Recently it was reported that Chinese hackers are aiming to target around 26 leading research academies to steal research about maritime technology, the majority of which happen to be based in the USA. In the same week, three mainstream private colleges have claimed that their systems were hacked and hackers managed to gain access to sensitive student data and asked for a ransom in exchange for the files.
According to a report published by Inside Higher Ed, applicants at three elite colleges Hamilton (New York), Grinnell (Iowa), and Oberlin (Ohio) were delivered ransom notes and informed by the hackers that they have gained access to their students’ application files. All three colleges used a data system known as Slate to track applicant admissions.
Reportedly, the hacking occurred on Thursday night and hackers breached the applicant information system of the colleges. The affected institutions were emailed by the hackers who offered them the option of buying their admission files for a fee. Thousands of dollars were demanded by the hackers as ransom from students to get back their stolen data. The colleges are now reviewing their systems’ security on the recommendations of officials from Slate.
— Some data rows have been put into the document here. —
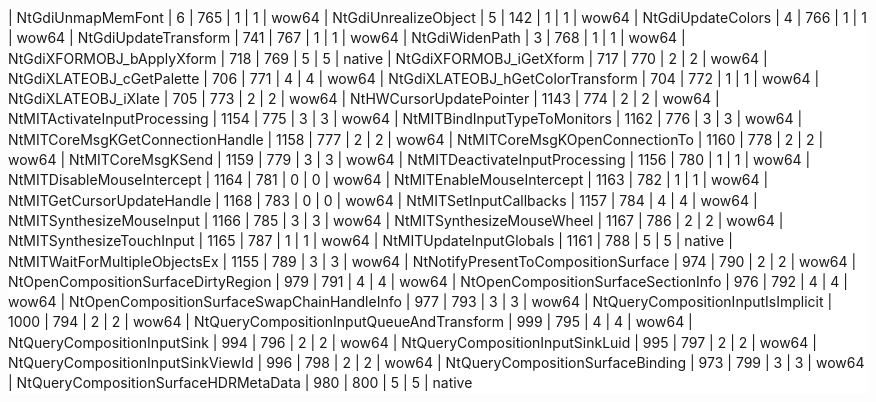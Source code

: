 | NtGdiUnmapMemFont | 6 | 765 | 1 | 1 | wow64
| NtGdiUnrealizeObject | 5 | 142 | 1 | 1 | wow64
| NtGdiUpdateColors | 4 | 766 | 1 | 1 | wow64
| NtGdiUpdateTransform | 741 | 767 | 1 | 1 | wow64
| NtGdiWidenPath | 3 | 768 | 1 | 1 | wow64
| NtGdiXFORMOBJ_bApplyXform | 718 | 769 | 5 | 5 | native
| NtGdiXFORMOBJ_iGetXform | 717 | 770 | 2 | 2 | wow64
| NtGdiXLATEOBJ_cGetPalette | 706 | 771 | 4 | 4 | wow64
| NtGdiXLATEOBJ_hGetColorTransform | 704 | 772 | 1 | 1 | wow64
| NtGdiXLATEOBJ_iXlate | 705 | 773 | 2 | 2 | wow64
| NtHWCursorUpdatePointer | 1143 | 774 | 2 | 2 | wow64
| NtMITActivateInputProcessing | 1154 | 775 | 3 | 3 | wow64
| NtMITBindInputTypeToMonitors | 1162 | 776 | 3 | 3 | wow64
| NtMITCoreMsgKGetConnectionHandle | 1158 | 777 | 2 | 2 | wow64
| NtMITCoreMsgKOpenConnectionTo | 1160 | 778 | 2 | 2 | wow64
| NtMITCoreMsgKSend | 1159 | 779 | 3 | 3 | wow64
| NtMITDeactivateInputProcessing | 1156 | 780 | 1 | 1 | wow64
| NtMITDisableMouseIntercept | 1164 | 781 | 0 | 0 | wow64
| NtMITEnableMouseIntercept | 1163 | 782 | 1 | 1 | wow64
| NtMITGetCursorUpdateHandle | 1168 | 783 | 0 | 0 | wow64
| NtMITSetInputCallbacks | 1157 | 784 | 4 | 4 | wow64
| NtMITSynthesizeMouseInput | 1166 | 785 | 3 | 3 | wow64
| NtMITSynthesizeMouseWheel | 1167 | 786 | 2 | 2 | wow64
| NtMITSynthesizeTouchInput | 1165 | 787 | 1 | 1 | wow64
| NtMITUpdateInputGlobals | 1161 | 788 | 5 | 5 | native
| NtMITWaitForMultipleObjectsEx | 1155 | 789 | 3 | 3 | wow64
| NtNotifyPresentToCompositionSurface | 974 | 790 | 2 | 2 | wow64
| NtOpenCompositionSurfaceDirtyRegion | 979 | 791 | 4 | 4 | wow64
| NtOpenCompositionSurfaceSectionInfo | 976 | 792 | 4 | 4 | wow64
| NtOpenCompositionSurfaceSwapChainHandleInfo | 977 | 793 | 3 | 3 | wow64
| NtQueryCompositionInputIsImplicit | 1000 | 794 | 2 | 2 | wow64
| NtQueryCompositionInputQueueAndTransform | 999 | 795 | 4 | 4 | wow64
| NtQueryCompositionInputSink | 994 | 796 | 2 | 2 | wow64
| NtQueryCompositionInputSinkLuid | 995 | 797 | 2 | 2 | wow64
| NtQueryCompositionInputSinkViewId | 996 | 798 | 2 | 2 | wow64
| NtQueryCompositionSurfaceBinding | 973 | 799 | 3 | 3 | wow64
| NtQueryCompositionSurfaceHDRMetaData | 980 | 800 | 5 | 5 | native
This morning Grinnell learned from some prospective students that they received an email from an individual claiming to have gained unauthorized access to a database containing personally identifiable information who would sell them access to their full admission file. 1/2
— Grinnell College (@GrinnellCollege) March 7, 2019
It is worth noting that Slate is a popular and commonly used software system and over 900 colleges/universities across the world rely upon it for the management of applicants’ information. According to the chief executive of Technosolutions, Alexander Clark stated that the company doesn’t know about any other colleges that have been targeted by hackers. Technosolutions is the parent company of Slate.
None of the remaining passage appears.